EXERCISE REQUIREMENTS: Take the entries that follow and return exactly the lines from the one holding "Eine Haushaltshilfe unterstützt" through the one holding "## Hilfe im Haushalt, wenn es darauf ankommt", both included. Nothing else is needed.

(Collected data)
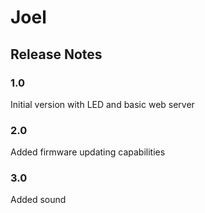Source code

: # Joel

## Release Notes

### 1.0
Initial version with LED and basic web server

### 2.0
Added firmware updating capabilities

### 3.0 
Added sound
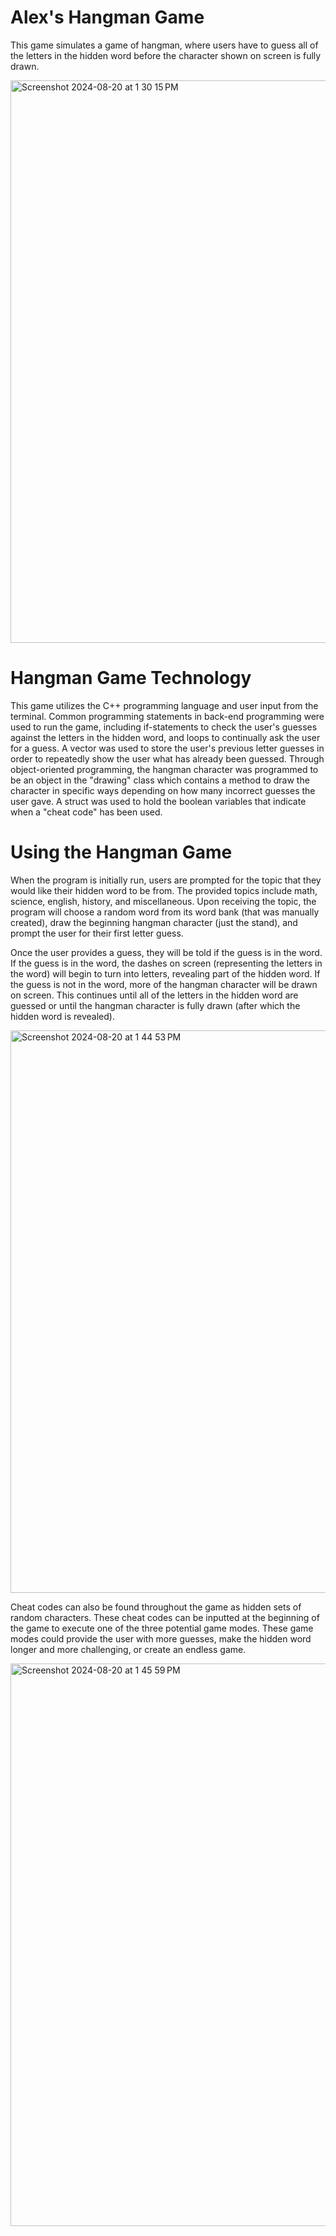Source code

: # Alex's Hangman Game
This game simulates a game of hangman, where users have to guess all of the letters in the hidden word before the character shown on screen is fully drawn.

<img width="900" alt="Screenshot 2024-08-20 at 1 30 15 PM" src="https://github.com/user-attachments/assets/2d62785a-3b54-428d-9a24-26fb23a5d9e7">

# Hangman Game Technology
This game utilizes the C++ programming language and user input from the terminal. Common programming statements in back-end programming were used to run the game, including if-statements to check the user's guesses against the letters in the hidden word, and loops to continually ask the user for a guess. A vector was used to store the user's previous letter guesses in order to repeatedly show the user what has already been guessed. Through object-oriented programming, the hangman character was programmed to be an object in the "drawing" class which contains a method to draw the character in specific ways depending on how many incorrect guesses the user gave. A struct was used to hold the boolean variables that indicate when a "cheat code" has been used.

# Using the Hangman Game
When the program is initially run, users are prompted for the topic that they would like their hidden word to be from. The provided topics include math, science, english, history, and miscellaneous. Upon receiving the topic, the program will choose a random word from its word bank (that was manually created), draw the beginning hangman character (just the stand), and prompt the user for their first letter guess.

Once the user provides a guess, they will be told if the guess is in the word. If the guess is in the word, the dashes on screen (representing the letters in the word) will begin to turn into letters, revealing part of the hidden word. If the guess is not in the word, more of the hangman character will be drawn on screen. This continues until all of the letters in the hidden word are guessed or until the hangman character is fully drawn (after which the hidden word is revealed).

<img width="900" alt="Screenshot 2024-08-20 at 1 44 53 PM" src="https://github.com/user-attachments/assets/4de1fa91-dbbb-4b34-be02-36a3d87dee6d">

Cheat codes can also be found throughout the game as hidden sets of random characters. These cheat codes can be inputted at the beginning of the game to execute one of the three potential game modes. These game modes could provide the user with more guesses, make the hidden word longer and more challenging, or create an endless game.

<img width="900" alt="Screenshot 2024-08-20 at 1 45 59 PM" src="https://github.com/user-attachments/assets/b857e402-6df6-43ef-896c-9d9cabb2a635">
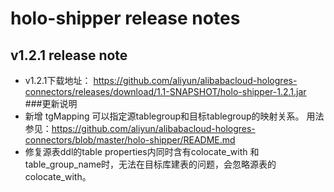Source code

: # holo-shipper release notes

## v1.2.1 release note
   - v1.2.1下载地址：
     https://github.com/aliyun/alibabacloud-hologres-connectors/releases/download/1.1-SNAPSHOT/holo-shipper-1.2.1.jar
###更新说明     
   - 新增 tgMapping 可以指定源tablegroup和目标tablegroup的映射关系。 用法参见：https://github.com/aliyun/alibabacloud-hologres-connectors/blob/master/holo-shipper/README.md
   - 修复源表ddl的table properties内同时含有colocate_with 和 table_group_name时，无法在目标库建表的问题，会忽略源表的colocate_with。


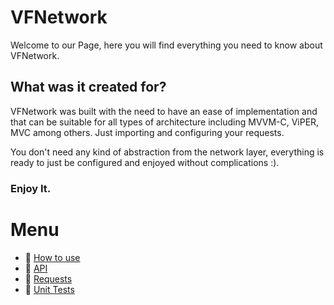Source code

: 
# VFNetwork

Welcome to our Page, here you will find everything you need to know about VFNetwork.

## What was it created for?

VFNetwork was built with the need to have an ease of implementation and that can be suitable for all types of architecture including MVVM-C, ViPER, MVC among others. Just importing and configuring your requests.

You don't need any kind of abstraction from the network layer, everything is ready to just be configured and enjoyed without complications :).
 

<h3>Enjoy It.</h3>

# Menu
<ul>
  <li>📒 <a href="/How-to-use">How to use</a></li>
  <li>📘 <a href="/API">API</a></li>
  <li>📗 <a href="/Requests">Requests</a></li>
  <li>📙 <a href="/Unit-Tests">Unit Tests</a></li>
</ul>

---

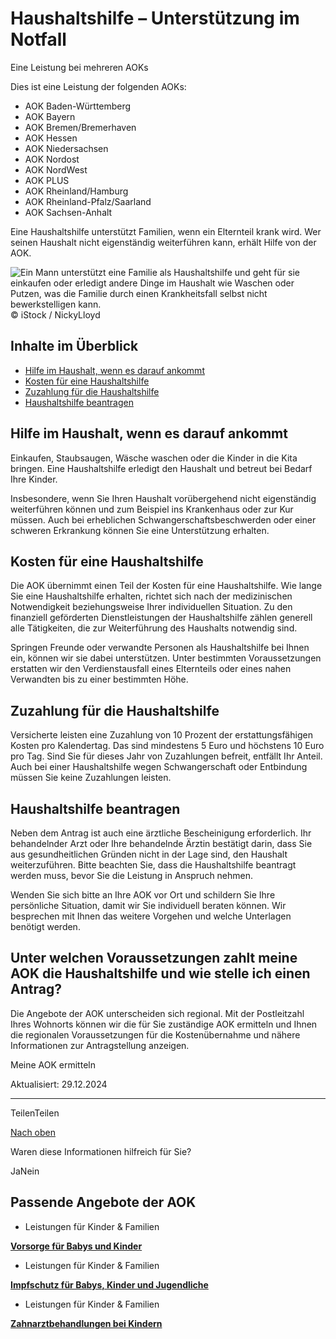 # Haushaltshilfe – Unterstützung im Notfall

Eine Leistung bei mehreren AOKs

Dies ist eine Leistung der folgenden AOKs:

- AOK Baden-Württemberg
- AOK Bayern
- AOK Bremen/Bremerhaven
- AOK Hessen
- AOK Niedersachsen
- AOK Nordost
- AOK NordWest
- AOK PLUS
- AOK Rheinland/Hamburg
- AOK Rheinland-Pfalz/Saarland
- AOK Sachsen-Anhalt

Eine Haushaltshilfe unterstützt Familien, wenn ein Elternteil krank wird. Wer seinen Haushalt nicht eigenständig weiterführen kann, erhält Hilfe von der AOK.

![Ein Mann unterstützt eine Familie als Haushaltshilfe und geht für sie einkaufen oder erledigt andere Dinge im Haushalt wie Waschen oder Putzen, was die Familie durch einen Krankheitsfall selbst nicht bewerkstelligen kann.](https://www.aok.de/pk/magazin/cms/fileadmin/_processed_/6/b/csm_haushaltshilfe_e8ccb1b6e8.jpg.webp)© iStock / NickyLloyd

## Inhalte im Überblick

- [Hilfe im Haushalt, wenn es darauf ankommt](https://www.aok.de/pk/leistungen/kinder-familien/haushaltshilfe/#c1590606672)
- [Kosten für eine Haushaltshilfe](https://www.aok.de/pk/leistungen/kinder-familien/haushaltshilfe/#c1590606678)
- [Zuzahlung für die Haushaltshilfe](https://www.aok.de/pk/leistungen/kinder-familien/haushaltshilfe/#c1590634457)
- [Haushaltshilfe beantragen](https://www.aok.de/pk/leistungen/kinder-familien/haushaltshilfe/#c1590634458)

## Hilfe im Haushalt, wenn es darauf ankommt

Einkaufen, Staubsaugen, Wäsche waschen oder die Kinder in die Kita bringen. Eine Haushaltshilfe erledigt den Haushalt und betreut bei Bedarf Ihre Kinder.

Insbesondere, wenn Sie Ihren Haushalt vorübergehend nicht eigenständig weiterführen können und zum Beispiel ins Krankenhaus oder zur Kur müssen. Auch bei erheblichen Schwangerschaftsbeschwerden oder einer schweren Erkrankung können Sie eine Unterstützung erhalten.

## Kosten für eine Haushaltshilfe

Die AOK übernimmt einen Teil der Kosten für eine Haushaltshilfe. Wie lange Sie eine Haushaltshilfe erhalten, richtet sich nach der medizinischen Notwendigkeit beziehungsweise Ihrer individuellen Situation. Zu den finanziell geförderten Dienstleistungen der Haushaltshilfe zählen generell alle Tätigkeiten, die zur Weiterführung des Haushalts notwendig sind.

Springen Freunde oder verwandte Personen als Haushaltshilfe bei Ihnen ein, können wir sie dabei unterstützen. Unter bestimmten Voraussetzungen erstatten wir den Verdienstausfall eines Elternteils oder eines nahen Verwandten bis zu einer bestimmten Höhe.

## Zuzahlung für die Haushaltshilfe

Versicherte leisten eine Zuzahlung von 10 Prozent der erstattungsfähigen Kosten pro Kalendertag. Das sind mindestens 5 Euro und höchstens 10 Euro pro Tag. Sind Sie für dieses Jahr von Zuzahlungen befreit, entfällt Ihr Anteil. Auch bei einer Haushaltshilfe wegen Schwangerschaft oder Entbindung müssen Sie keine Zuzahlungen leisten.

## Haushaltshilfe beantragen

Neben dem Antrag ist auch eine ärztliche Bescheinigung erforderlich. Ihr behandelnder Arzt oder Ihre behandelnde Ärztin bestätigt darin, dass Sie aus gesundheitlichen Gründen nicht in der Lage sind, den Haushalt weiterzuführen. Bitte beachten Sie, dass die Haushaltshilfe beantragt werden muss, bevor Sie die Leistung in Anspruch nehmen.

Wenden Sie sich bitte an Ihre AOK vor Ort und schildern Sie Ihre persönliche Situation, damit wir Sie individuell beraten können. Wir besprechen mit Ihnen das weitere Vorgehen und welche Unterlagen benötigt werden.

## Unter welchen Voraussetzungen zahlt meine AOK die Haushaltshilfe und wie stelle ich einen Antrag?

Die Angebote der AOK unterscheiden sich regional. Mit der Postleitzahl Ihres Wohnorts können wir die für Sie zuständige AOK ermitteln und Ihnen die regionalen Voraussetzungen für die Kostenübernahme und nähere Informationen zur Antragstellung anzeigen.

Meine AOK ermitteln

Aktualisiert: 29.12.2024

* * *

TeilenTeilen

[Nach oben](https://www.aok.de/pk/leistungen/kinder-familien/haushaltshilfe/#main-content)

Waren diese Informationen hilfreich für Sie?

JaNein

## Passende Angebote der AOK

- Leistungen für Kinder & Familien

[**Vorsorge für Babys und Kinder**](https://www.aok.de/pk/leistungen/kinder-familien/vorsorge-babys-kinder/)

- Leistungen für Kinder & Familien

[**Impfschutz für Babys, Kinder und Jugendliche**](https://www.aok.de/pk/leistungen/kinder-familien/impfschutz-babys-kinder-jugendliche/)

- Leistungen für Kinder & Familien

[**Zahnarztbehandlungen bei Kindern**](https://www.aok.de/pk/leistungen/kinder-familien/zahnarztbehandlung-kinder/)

ANSWER AREA:
Eine Haushaltshilfe unterstützt Familien, wenn ein Elternteil krank wird. Wer seinen Haushalt nicht eigenständig weiterführen kann, erhält Hilfe von der AOK.

![Ein Mann unterstützt eine Familie als Haushaltshilfe und geht für sie einkaufen oder erledigt andere Dinge im Haushalt wie Waschen oder Putzen, was die Familie durch einen Krankheitsfall selbst nicht bewerkstelligen kann.](https://www.aok.de/pk/magazin/cms/fileadmin/_processed_/6/b/csm_haushaltshilfe_e8ccb1b6e8.jpg.webp)© iStock / NickyLloyd

## Inhalte im Überblick

- [Hilfe im Haushalt, wenn es darauf ankommt](https://www.aok.de/pk/leistungen/kinder-familien/haushaltshilfe/#c1590606672)
- [Kosten für eine Haushaltshilfe](https://www.aok.de/pk/leistungen/kinder-familien/haushaltshilfe/#c1590606678)
- [Zuzahlung für die Haushaltshilfe](https://www.aok.de/pk/leistungen/kinder-familien/haushaltshilfe/#c1590634457)
- [Haushaltshilfe beantragen](https://www.aok.de/pk/leistungen/kinder-familien/haushaltshilfe/#c1590634458)

## Hilfe im Haushalt, wenn es darauf ankommt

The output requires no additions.